The resulting aircraft, the Vultee V-11, retained the single-engined, low wing format and all-metal stressed skin structure of the V-1. It combined a new fuselage with accommodation for the two or three crew members under a long greenhouse canopy with the wings and tail surfaces of the Vultee V-1
An initial order for 30 two-seat V-11Gs was placed by China before the end of 1935. This was followed by orders in 1939 for two versions (the V-12-C and V-12D) of the more powerful V-12 variant. The majority of these were planned to be assembled from kits at the Central Aircraft Manufacturing Company factory at Loiwing near the China-Burma border, and while the first batch of 25 V-12-Cs were completed successfully, the factory was heavily bombed just after assembly of the first V-12-Ds commenced.

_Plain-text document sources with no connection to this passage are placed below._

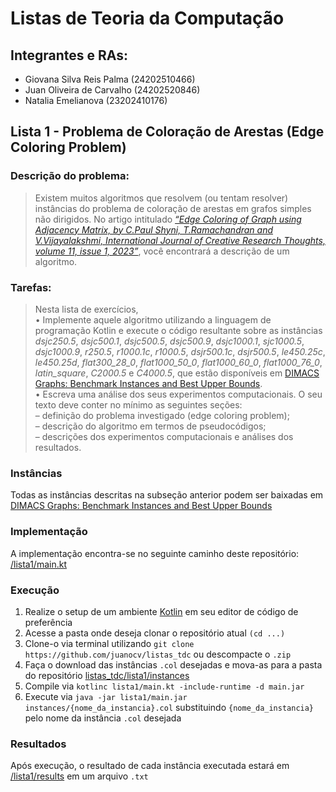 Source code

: # Listas de Teoria da Computação
## Integrantes e RAs:
- Giovana Silva Reis Palma (24202510466)
- Juan Oliveira de Carvalho (24202520846)
- Natalia Emelianova (23202410176)
  
## Lista 1 - Problema de Coloração de Arestas (Edge Coloring Problem)
### Descrição do problema:
> Existem muitos algoritmos que resolvem (ou tentam resolver) instâncias do problema de coloração de arestas em grafos simples não dirigidos. No artigo intitulado [_“Edge Coloring of Graph using Adjacency Matrix, by C.Paul Shyni, T.Ramachandran and V.Vijayalakshmi, International Journal of Creative Research Thoughts, volume 11, issue 1, 2023”_](https://ijcrt.org/papers/IJCRT2301140.pdf), você encontrará a descrição de um algoritmo.

### Tarefas:
>Nesta lista de exercícios,<br>
• Implemente aquele algoritmo utilizando a linguagem de programação Kotlin e execute o código resultante sobre as instâncias _dsjc250.5_, _dsjc500.1_, _dsjc500.5_, _dsjc500.9_, _dsjc1000.1_, _sjc1000.5_, _dsjc1000.9_, _r250.5_, _r1000.1c_, _r1000.5_, _dsjr500.1c_, _dsjr500.5_, _le450.25c_, _le450.25d_, _flat300_28_0_, _flat1000_50_0_, _flat1000_60_0_, _flat1000_76_0_, _latin_square_, _C2000.5_ e _C4000.5_, que estão disponíveis em [DIMACS Graphs: Benchmark Instances and Best Upper Bounds](https://cedric.cnam.fr/~porumbed/graphs/).<br>
• Escreva uma análise dos seus experimentos computacionais. O seu texto deve conter no mínimo as seguintes seções:<br>
– definição do problema investigado (edge coloring problem);<br>
– descrição do algoritmo em termos de pseudocódigos;<br>
– descrições dos experimentos computacionais e análises dos resultados.

### Instâncias
Todas as instâncias descritas na subseção anterior podem ser baixadas em [DIMACS Graphs: Benchmark Instances and Best Upper Bounds](https://cedric.cnam.fr/~porumbed/graphs/)

### Implementação
A implementação encontra-se no seguinte caminho deste repositório: [/lista1/main.kt](https://github.com/juanocv/listas_tdc/blob/main/lista1/main.kt)

### Execução
1. Realize o setup de um ambiente [Kotlin](https://kotlinlang.org/) em seu editor de código de preferência
2. Acesse a pasta onde deseja clonar o repositório atual `(cd ...)`
3. Clone-o via terminal utilizando `git clone https://github.com/juanocv/listas_tdc` ou descompacte o `.zip`
4. Faça o download das instâncias `.col` desejadas e mova-as para a pasta do repositório [listas_tdc/lista1/instances](https://github.com/juanocv/listas_tdc/tree/main/lista1/instances)
5. Compile via `kotlinc lista1/main.kt -include-runtime -d main.jar`
6. Execute via `java -jar lista1/main.jar instances/{nome_da_instancia}.col` substituindo `{nome_da_instancia}` pelo nome da instância `.col` desejada

### Resultados
Após execução, o resultado de cada instância executada estará em [/lista1/results](https://github.com/juanocv/listas_tdc/tree/main/lista1/results) em um arquivo `.txt`
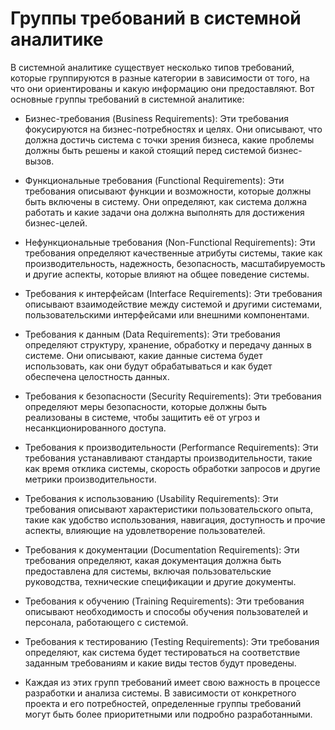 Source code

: # Группы требований в системной аналитике

В системной аналитике существует несколько типов требований, которые группируются в разные категории в зависимости от того, на что они ориентированы и какую информацию они предоставляют. Вот основные группы требований в системной аналитике:

- Бизнес-требования (Business Requirements): Эти требования фокусируются на бизнес-потребностях и целях. Они описывают, что должна достичь система с точки зрения бизнеса, какие проблемы должны быть решены и какой стоящий перед системой бизнес-вызов.

- Функциональные требования (Functional Requirements): Эти требования описывают функции и возможности, которые должны быть включены в систему. Они определяют, как система должна работать и какие задачи она должна выполнять для достижения бизнес-целей.

- Нефункциональные требования (Non-Functional Requirements): Эти требования определяют качественные атрибуты системы, такие как производительность, надежность, безопасность, масштабируемость и другие аспекты, которые влияют на общее поведение системы.

- Требования к интерфейсам (Interface Requirements): Эти требования описывают взаимодействие между системой и другими системами, пользовательскими интерфейсами или внешними компонентами.

- Требования к данным (Data Requirements): Эти требования определяют структуру, хранение, обработку и передачу данных в системе. Они описывают, какие данные система будет использовать, как они будут обрабатываться и как будет обеспечена целостность данных.

- Требования к безопасности (Security Requirements): Эти требования определяют меры безопасности, которые должны быть реализованы в системе, чтобы защитить её от угроз и несанкционированного доступа.

- Требования к производительности (Performance Requirements): Эти требования устанавливают стандарты производительности, такие как время отклика системы, скорость обработки запросов и другие метрики производительности.

- Требования к использованию (Usability Requirements): Эти требования описывают характеристики пользовательского опыта, такие как удобство использования, навигация, доступность и прочие аспекты, влияющие на удовлетворение пользователей.

- Требования к документации (Documentation Requirements): Эти требования определяют, какая документация должна быть предоставлена для системы, включая пользовательские руководства, технические спецификации и другие документы.

- Требования к обучению (Training Requirements): Эти требования описывают необходимость и способы обучения пользователей и персонала, работающего с системой.

- Требования к тестированию (Testing Requirements): Эти требования определяют, как система будет тестироваться на соответствие заданным требованиям и какие виды тестов будут проведены.

- Каждая из этих групп требований имеет свою важность в процессе разработки и анализа системы. В зависимости от конкретного проекта и его потребностей, определенные группы требований могут быть более приоритетными или подробно разработанными.
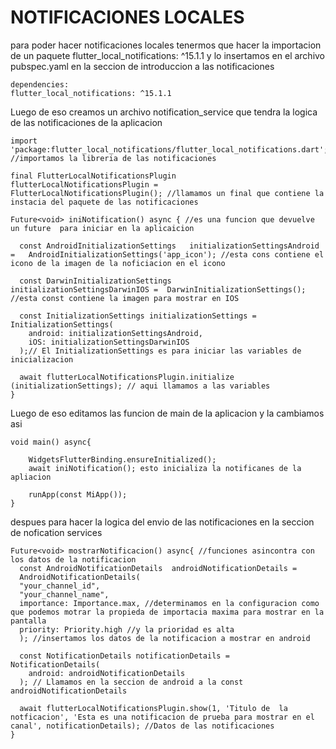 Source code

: # NOTIFICACIONES LOCALES

para poder hacer notificaciones locales tenermos que hacer la importacion de un paquete flutter_local_notifications: ^15.1.1 y lo insertamos en el archivo pubspec.yaml en la seccion de introduccion a las notificaciones

    dependencies:
    flutter_local_notifications: ^15.1.1

Luego de eso creamos un archivo notification_service que tendra la logica de las notificaciones de la aplicacion 

    import 'package:flutter_local_notifications/flutter_local_notifications.dart'; //importamos la libreria de las notificaciones

    final FlutterLocalNotificationsPlugin   flutterLocalNotificationsPlugin =     FlutterLocalNotificationsPlugin(); //llamamos un final que contiene la instacia del paquete de las notificaciones

    Future<void> iniNotification() async { //es una funcion que devuelve un future  para iniciar en la aplicaicion

      const AndroidInitializationSettings   initializationSettingsAndroid =   AndroidInitializationSettings('app_icon'); //esta cons contiene el icono de la imagen de la noficiacion en el icono

      const DarwinInitializationSettings    initializationSettingsDarwinIOS =  DarwinInitializationSettings(); //esta const contiene la imagen para mostrar en IOS

      const InitializationSettings initializationSettings =     InitializationSettings(
        android: initializationSettingsAndroid,
        iOS: initializationSettingsDarwinIOS
      );// El InitializationSettings es para iniciar las variables de inicializacion

      await flutterLocalNotificationsPlugin.initialize  (initializationSettings); // aqui llamamos a las variables
    }

Luego de eso editamos las funcion de main de la aplicacion y la cambiamos asi

    void main() async{

        WidgetsFlutterBinding.ensureInitialized();
        await iniNotification(); esto inicializa la notificanes de la apliacion

        runApp(const MiApp());
    }

despues para hacer la logica del envio de las notificaciones en la seccion de nofication services

    Future<void> mostrarNotificacion() async{ //funciones asincontra con los datos de la notificacion
      const AndroidNotificationDetails  androidNotificationDetails = 
      AndroidNotificationDetails(
      "your_channel_id",
      "your_channel_name",
      importance: Importance.max, //determinamos en la configuracion como que podemos motrar la propieda de importacia maxima para mostrar en la pantalla
      priority: Priority.high //y la prioridad es alta 
      ); //insertamos los datos de la notificacion a mostrar en android

      const NotificationDetails notificationDetails =   NotificationDetails(
        android: androidNotificationDetails
      ); // Llamamos en la seccion de android a la const androidNotificationDetails

      await flutterLocalNotificationsPlugin.show(1, 'Titulo de  la notficacion', 'Esta es una notificacion de prueba para mostrar en el canal', notificationDetails); //Datos de las notificaciones
    } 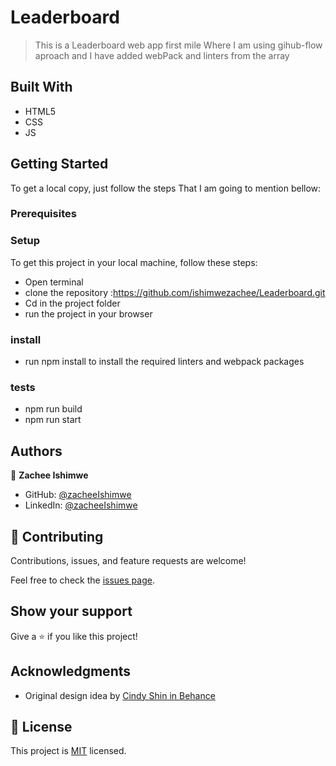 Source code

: # Leaderboard

> This is a Leaderboard web app first mile 
> Where I am using gihub-flow aproach and
> I have added webPack and linters
> from the array   


## Built With

- HTML5 
- CSS
- JS 


## Getting Started
To get a local copy, just follow the steps That I am going to mention bellow:

### Prerequisites

### Setup
To get this project in your local machine, follow these steps:
- Open terminal 
- clone the repository :https://github.com/ishimwezachee/Leaderboard.git
- Cd in the project folder
- run the project in your browser

### install
 - run npm install to install the required linters and webpack packages 

 ### tests
 - npm run build
 - npm run start 

## Authors

👤 **Zachee Ishimwe**

- GitHub: [@zacheeIshimwe](https://github.com/ishimwezachee)
- LinkedIn: [@zacheeIshimwe](https://www.linkedin.com/in/zachee-ishimwe-ab952a119/)


## 🤝 Contributing

Contributions, issues, and feature requests are welcome!

Feel free to check the [issues page](../../issues/).

## Show your support

Give a ⭐️ if you like this project!

## Acknowledgments
- Original design idea by
[Cindy Shin in Behance](https://www.behance.net/adagio07)

## 📝 License

This project is [MIT](./MIT.md) licensed. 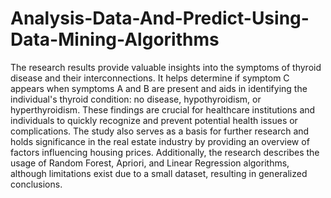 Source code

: # Analysis-Data-And-Predict-Using-Data-Mining-Algorithms
The research results provide valuable insights into the symptoms of thyroid disease and their interconnections. It helps determine if symptom C appears when symptoms A and B are present and aids in identifying the individual's thyroid condition: no disease, hypothyroidism, or hyperthyroidism. These findings are crucial for healthcare institutions and individuals to quickly recognize and prevent potential health issues or complications. The study also serves as a basis for further research and holds significance in the real estate industry by providing an overview of factors influencing housing prices. Additionally, the research describes the usage of Random Forest, Apriori, and Linear Regression algorithms, although limitations exist due to a small dataset, resulting in generalized conclusions.
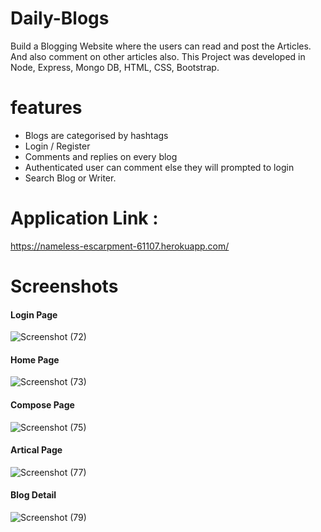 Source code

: # Daily-Blogs
Build a Blogging Website where the users can read and post the Articles. And also comment on other articles also. This Project was developed in Node, Express, Mongo DB, HTML, CSS, Bootstrap.

# features
* Blogs are categorised by hashtags
* Login / Register
* Comments and replies on every blog
* Authenticated user can comment else they will prompted to login
* Search Blog or Writer.

# Application Link : 
https://nameless-escarpment-61107.herokuapp.com/ 
# Screenshots

#### Login Page
![Screenshot (72)](https://user-images.githubusercontent.com/56173595/114018328-ba185e00-988a-11eb-9420-d5b3158817ce.png)

#### Home Page
![Screenshot (73)](https://user-images.githubusercontent.com/56173595/114018334-be447b80-988a-11eb-93f6-8d2db78d46ea.png)

#### Compose Page
![Screenshot (75)](https://user-images.githubusercontent.com/56173595/114018351-c1d80280-988a-11eb-8cab-c2f03241277a.png)

#### Artical Page
![Screenshot (77)](https://user-images.githubusercontent.com/56173595/114018359-c56b8980-988a-11eb-8d5c-88b3a14e7235.png)

#### Blog Detail
![Screenshot (79)](https://user-images.githubusercontent.com/56173595/114018377-ca303d80-988a-11eb-8ab6-2fa3418af23b.png)
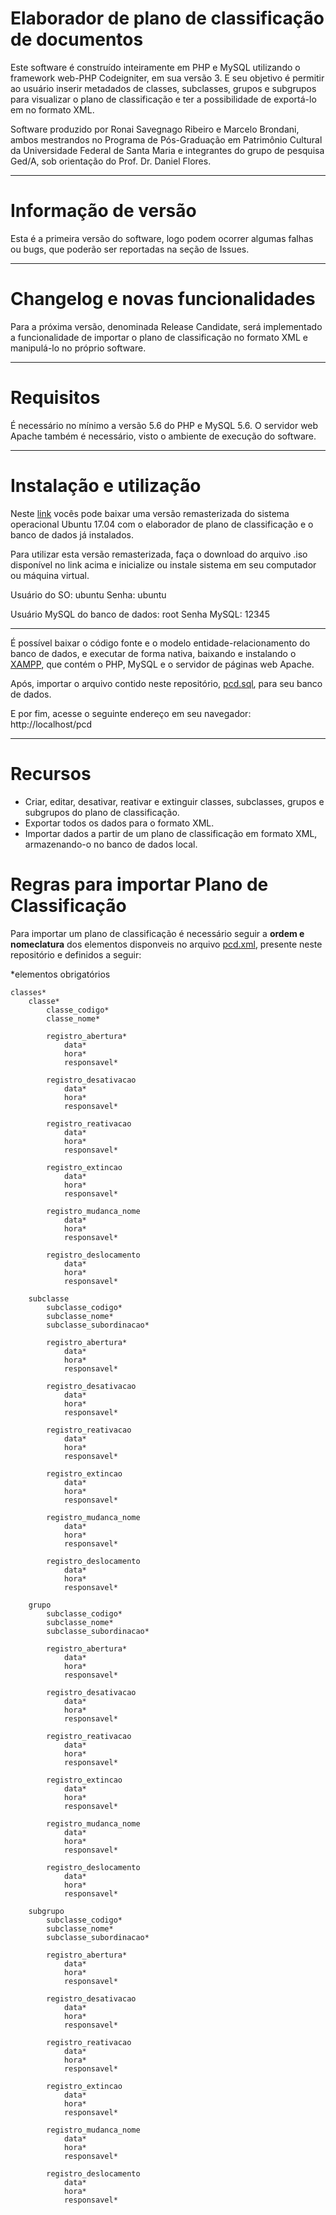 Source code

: 
# Elaborador de plano de classificação de documentos


Este software é construído inteiramente em PHP e MySQL utilizando o framework web-PHP Codeigniter, em sua versão 3.
E seu objetivo é permitir ao usuário inserir metadados de classes, subclasses, grupos e subgrupos
para visualizar o plano de classificação e ter a possibilidade de exportá-lo em no formato XML.

Software produzido por Ronai Savegnago Ribeiro e Marcelo Brondani, ambos mestrandos no Programa 
de Pós-Graduação em Patrimônio Cultural da Universidade Federal de Santa Maria e integrantes do
grupo de pesquisa Ged/A, sob orientação do Prof. Dr. Daniel Flores.

*******************
# Informação de versão

Esta é a primeira versão do software, logo podem ocorrer algumas falhas ou bugs, que poderão ser reportadas
na seção de Issues.

**************************
# Changelog e novas funcionalidades

Para a próxima versão, denominada Release Candidate, será implementado a funcionalidade de importar o plano de classificação
no formato XML e manipulá-lo no próprio software.

*******************
# Requisitos

É necessário no mínimo a versão 5.6 do PHP e MySQL 5.6.
O servidor web Apache também é necessário, visto o ambiente de execução do software.

************
# Instalação e utilização

Neste [link](https://goo.gl/E1wkvM) vocês pode baixar uma versão remasterizada do sistema operacional Ubuntu 17.04 com o elaborador de plano de classificação e o banco de dados já instalados. 

Para utilizar esta versão remasterizada, faça o download do arquivo .iso disponível no link acima e inicialize ou instale sistema em seu computador ou máquina virtual.

Usuário do SO: ubuntu
Senha: ubuntu

Usuário MySQL do banco de dados: root
Senha MySQL: 12345

************

É possível baixar o código fonte e o modelo entidade-relacionamento do banco de dados, e executar de forma nativa, baixando e instalando o [XAMPP](https://www.apachefriends.org/pt_br/index.html),
que contém o PHP, MySQL e o servidor de páginas web Apache.

Após, importar o arquivo contido neste repositório, [pcd.sql](https://github.com/ronaisavegnago/pcd/blob/master/pcd.sql), para seu banco de dados.

E por fim, acesse o seguinte endereço em seu navegador: http://localhost/pcd

*********
# Recursos

- Criar, editar, desativar, reativar e extinguir classes, subclasses, grupos e subgrupos do plano de classificação.
- Exportar todos os dados para o formato XML.
- Importar dados a partir de um plano de classificação em formato XML, armazenando-o no banco de dados local.

# Regras para importar Plano de Classificação

Para importar um plano de classificação é necessário seguir a **ordem e nomeclatura** dos elementos disponveis no arquivo [pcd.xml](https://github.com/ronaisavegnago/pcd/blob/master/pcd.xml), presente neste repositório e definidos a seguir: 

*elementos obrigatórios

	classes*
		classe*
			classe_codigo*
			classe_nome*

			registro_abertura*
				data*
				hora*
				responsavel*

			registro_desativacao
				data*
				hora*
				responsavel*

			registro_reativacao
				data*
				hora*
				responsavel*

			registro_extincao
				data*
				hora*
				responsavel*

			registro_mudanca_nome
				data*
				hora*
				responsavel*

			registro_deslocamento
				data*
				hora*
				responsavel*

		subclasse
			subclasse_codigo*
			subclasse_nome*
			subclasse_subordinacao*

			registro_abertura*
				data*
				hora*
				responsavel*

			registro_desativacao
				data*
				hora*
				responsavel*

			registro_reativacao
				data*
				hora*
				responsavel*

			registro_extincao
				data*
				hora*
				responsavel*

			registro_mudanca_nome
				data*
				hora*
				responsavel*

			registro_deslocamento
				data*
				hora*
				responsavel*

		grupo
			subclasse_codigo*
			subclasse_nome*
			subclasse_subordinacao*

			registro_abertura*
				data*
				hora*
				responsavel*

			registro_desativacao
				data*
				hora*
				responsavel*

			registro_reativacao
				data*
				hora*
				responsavel*

			registro_extincao
				data*
				hora*
				responsavel*

			registro_mudanca_nome
				data*
				hora*
				responsavel*

			registro_deslocamento
				data*
				hora*
				responsavel*

		subgrupo
			subclasse_codigo*
			subclasse_nome*
			subclasse_subordinacao*

			registro_abertura*
				data*
				hora*
				responsavel*

			registro_desativacao
				data*
				hora*
				responsavel*

			registro_reativacao
				data*
				hora*
				responsavel*

			registro_extincao
				data*
				hora*
				responsavel*

			registro_mudanca_nome
				data*
				hora*
				responsavel*

			registro_deslocamento
				data*
				hora*
				responsavel*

This resulted in the part built airframes being evacuated to India, where it was planned that the aircraft be completed at the Hindustan Aircraft Limited factory in Bangalore. However, after a few were assembled, production was stopped as the factory was diverted to more urgent overhaul work.
The V-11s and V-12s were used as light bombers and achieved some success, including a mission to bomb the Japanese held airfield by 4 aircraft at Yuncheng on February 5, 1939 by the 10th Squadron of the Republic of China Air Force, before the aircraft were withdrawn from bombing missions to training and liaison duties in 1940.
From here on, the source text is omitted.